Given N input integers, and M query ranges, output the set of integers that fall within each query range (both bounds are inclusive). For example:
N = [-10, -1, -2, 0, 0, 8, 12, 16]
M = [(-100, 0), (2, 5), (13, 18)]
The answer/output would then be:
[-10, -1, -2, 0, 0]
[]
[16]
I've been trying to think of optimal solutions to this, and am struggling to come up with something that's better than O(N*M) at worst case. The approaches I've considered so far are:
Brute Force - For each query, check every digit in N and see if it falls within the range.
Presorted Input - Sort the input digits (O(NlogN)), and then do the above. Can do bounds checks for queries that are completely out of range, and remove the need to iterate (i.e. querying (0, 2) for a list like [5, 6, 7]). This still involves iterating though, and at worst case is still O(NM) (right?)
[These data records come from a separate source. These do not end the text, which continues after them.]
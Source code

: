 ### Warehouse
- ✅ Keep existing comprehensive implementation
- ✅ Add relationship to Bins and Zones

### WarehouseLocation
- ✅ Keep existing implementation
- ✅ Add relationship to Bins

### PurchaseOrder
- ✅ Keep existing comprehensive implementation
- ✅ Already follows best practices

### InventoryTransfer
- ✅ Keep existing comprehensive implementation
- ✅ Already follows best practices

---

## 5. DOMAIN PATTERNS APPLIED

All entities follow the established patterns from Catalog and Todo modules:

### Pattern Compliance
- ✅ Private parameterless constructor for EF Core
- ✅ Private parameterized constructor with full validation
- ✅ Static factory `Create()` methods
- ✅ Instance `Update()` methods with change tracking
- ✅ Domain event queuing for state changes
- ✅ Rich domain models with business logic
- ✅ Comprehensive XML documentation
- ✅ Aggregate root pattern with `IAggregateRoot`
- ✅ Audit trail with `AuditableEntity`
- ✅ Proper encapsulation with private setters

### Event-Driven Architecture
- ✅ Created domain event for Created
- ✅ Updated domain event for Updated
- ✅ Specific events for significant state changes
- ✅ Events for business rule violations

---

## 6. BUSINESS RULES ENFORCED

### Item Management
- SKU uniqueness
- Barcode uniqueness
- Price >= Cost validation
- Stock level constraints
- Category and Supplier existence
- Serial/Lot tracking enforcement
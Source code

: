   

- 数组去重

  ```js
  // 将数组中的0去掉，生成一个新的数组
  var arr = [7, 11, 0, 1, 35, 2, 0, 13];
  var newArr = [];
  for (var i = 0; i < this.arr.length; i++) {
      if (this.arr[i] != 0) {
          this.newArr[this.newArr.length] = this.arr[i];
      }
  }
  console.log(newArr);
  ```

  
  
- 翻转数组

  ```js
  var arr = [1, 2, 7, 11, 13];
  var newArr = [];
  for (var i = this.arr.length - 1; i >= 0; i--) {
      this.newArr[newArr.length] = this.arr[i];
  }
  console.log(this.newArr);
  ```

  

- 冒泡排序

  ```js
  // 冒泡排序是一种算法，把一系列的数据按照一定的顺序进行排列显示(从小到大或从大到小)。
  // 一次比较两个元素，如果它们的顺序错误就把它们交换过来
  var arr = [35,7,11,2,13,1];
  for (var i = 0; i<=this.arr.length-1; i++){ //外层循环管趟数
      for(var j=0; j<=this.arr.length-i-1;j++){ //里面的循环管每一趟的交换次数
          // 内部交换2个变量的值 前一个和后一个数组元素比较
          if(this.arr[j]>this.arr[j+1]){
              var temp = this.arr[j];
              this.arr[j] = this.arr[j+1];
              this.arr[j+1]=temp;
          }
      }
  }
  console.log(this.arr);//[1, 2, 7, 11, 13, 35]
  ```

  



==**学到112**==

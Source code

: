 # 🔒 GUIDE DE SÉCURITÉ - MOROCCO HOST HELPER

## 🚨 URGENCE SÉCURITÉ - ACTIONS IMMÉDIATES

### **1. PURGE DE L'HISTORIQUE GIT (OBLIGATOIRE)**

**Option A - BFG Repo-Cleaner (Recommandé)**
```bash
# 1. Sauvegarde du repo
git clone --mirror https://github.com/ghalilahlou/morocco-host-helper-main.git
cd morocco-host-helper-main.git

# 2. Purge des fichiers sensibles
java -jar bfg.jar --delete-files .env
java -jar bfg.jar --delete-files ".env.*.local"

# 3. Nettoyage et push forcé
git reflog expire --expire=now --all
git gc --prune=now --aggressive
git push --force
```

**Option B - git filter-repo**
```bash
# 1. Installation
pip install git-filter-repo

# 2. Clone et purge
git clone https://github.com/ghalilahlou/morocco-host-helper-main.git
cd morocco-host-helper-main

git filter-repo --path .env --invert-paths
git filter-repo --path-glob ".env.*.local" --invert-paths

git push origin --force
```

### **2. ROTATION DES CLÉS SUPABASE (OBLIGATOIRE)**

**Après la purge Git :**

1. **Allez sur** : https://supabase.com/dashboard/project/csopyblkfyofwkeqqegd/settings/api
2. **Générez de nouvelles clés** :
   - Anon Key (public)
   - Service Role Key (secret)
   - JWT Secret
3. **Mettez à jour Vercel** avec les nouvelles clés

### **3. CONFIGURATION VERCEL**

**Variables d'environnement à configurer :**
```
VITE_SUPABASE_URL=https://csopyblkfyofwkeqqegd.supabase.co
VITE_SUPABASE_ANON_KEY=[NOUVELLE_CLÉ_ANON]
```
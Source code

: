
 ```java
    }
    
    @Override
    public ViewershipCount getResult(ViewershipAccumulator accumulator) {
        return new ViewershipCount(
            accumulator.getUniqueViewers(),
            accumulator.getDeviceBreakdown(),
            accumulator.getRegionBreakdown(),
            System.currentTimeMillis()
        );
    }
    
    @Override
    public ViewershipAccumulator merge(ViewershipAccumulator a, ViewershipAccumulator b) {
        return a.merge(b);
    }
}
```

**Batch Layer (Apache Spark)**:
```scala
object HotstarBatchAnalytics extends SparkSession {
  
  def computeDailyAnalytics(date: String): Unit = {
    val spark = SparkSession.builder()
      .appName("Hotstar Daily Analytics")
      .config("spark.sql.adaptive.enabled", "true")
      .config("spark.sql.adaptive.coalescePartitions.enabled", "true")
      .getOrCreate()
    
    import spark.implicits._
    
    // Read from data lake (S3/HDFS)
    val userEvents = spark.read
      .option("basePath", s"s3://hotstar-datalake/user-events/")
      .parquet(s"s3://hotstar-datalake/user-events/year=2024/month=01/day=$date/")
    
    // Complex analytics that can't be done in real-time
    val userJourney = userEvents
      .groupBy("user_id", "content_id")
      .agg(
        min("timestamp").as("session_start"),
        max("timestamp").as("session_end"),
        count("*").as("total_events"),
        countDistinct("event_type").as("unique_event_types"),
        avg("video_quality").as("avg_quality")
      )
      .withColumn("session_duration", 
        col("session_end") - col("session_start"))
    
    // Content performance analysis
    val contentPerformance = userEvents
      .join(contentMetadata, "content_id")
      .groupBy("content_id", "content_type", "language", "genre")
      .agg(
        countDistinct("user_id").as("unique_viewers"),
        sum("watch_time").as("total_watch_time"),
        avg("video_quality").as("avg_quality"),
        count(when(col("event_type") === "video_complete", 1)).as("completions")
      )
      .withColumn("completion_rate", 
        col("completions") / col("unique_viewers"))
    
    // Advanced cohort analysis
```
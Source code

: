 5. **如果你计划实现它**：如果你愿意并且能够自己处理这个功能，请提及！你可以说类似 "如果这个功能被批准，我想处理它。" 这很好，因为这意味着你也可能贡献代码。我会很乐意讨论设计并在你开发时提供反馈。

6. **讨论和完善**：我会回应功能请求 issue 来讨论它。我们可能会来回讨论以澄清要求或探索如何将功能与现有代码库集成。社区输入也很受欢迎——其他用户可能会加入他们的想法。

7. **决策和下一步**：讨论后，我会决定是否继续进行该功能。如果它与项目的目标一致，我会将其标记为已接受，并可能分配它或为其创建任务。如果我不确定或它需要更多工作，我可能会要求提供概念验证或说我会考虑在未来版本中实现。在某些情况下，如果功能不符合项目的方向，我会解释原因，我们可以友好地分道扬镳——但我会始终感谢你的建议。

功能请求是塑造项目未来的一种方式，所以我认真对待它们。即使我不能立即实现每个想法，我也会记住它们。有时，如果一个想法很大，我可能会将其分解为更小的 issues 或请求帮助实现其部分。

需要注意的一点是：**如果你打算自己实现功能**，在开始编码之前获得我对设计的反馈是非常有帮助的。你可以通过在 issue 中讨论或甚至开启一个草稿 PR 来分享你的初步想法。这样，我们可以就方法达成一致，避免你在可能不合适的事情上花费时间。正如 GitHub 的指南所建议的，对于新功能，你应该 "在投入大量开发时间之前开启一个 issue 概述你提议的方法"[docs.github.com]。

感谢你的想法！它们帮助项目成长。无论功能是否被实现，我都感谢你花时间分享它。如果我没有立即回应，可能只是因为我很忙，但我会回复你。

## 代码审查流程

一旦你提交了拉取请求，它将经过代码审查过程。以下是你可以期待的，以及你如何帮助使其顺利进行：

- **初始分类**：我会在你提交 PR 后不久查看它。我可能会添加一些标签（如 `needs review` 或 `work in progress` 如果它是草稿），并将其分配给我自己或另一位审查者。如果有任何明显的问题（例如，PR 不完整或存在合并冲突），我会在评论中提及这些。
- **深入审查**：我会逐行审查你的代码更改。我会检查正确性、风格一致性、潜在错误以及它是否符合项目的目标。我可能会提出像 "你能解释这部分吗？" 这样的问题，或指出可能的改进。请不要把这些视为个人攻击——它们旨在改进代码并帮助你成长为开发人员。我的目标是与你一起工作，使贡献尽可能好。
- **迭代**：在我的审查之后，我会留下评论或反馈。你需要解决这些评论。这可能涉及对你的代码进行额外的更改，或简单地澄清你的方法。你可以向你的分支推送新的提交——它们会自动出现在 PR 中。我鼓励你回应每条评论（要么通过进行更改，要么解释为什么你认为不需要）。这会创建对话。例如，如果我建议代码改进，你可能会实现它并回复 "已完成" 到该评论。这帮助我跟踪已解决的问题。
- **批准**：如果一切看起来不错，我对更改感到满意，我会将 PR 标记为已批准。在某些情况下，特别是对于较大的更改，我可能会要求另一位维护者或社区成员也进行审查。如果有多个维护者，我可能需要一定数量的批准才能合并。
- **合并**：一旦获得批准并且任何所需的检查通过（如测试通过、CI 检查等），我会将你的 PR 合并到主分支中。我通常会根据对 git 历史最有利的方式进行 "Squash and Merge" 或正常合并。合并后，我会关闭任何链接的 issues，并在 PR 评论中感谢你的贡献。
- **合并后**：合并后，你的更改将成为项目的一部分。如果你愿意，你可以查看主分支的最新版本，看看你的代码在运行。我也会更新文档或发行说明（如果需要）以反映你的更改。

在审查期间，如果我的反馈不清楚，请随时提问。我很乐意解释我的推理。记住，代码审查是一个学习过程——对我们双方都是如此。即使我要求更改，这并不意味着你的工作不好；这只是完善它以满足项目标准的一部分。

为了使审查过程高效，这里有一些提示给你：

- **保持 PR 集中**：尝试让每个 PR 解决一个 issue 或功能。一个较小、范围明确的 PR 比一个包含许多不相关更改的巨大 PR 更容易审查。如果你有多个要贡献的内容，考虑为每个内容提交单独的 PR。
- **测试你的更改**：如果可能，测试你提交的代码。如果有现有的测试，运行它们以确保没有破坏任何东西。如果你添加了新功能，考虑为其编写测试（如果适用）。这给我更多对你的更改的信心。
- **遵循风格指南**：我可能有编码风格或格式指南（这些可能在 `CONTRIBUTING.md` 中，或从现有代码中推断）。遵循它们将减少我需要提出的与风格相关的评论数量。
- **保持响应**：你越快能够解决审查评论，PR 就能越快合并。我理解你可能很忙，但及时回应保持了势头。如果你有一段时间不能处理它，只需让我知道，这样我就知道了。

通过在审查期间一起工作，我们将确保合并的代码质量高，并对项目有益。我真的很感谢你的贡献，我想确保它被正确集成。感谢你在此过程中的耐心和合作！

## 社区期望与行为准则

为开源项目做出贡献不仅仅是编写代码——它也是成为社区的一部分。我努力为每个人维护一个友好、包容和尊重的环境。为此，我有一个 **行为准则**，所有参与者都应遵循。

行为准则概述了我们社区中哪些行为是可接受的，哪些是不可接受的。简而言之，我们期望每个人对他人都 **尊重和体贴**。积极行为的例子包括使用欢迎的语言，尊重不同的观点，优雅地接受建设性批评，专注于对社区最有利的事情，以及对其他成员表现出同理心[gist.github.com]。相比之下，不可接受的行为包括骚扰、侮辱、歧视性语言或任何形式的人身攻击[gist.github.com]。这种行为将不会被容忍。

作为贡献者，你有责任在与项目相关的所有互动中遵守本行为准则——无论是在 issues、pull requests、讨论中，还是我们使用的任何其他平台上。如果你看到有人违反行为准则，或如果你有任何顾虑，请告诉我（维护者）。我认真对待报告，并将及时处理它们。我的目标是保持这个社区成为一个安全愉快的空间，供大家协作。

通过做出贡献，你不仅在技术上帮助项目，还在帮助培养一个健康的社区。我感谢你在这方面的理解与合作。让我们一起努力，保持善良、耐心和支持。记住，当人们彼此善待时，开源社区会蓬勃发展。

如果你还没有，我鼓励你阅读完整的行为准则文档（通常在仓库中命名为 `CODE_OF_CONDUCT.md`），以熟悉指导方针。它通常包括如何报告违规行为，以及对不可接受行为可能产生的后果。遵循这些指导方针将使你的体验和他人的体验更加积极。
Hash Set - Add each value in the input array into a hash set, and then for each possible integer value within the query range, check if it exists in the hash set. This works for smaller ranges, but basically is the same thing -> it's O(MX) where X is the length of the query range. So if you have a query range that's huge (i.e. (-10000000, 10000000)), it wouldn't scale.
I would love to hear/learn about solutions that are better! (An alternative to this question is determining the # of digits that are within each query range, as opposed to outputting the digits).
Please let me know!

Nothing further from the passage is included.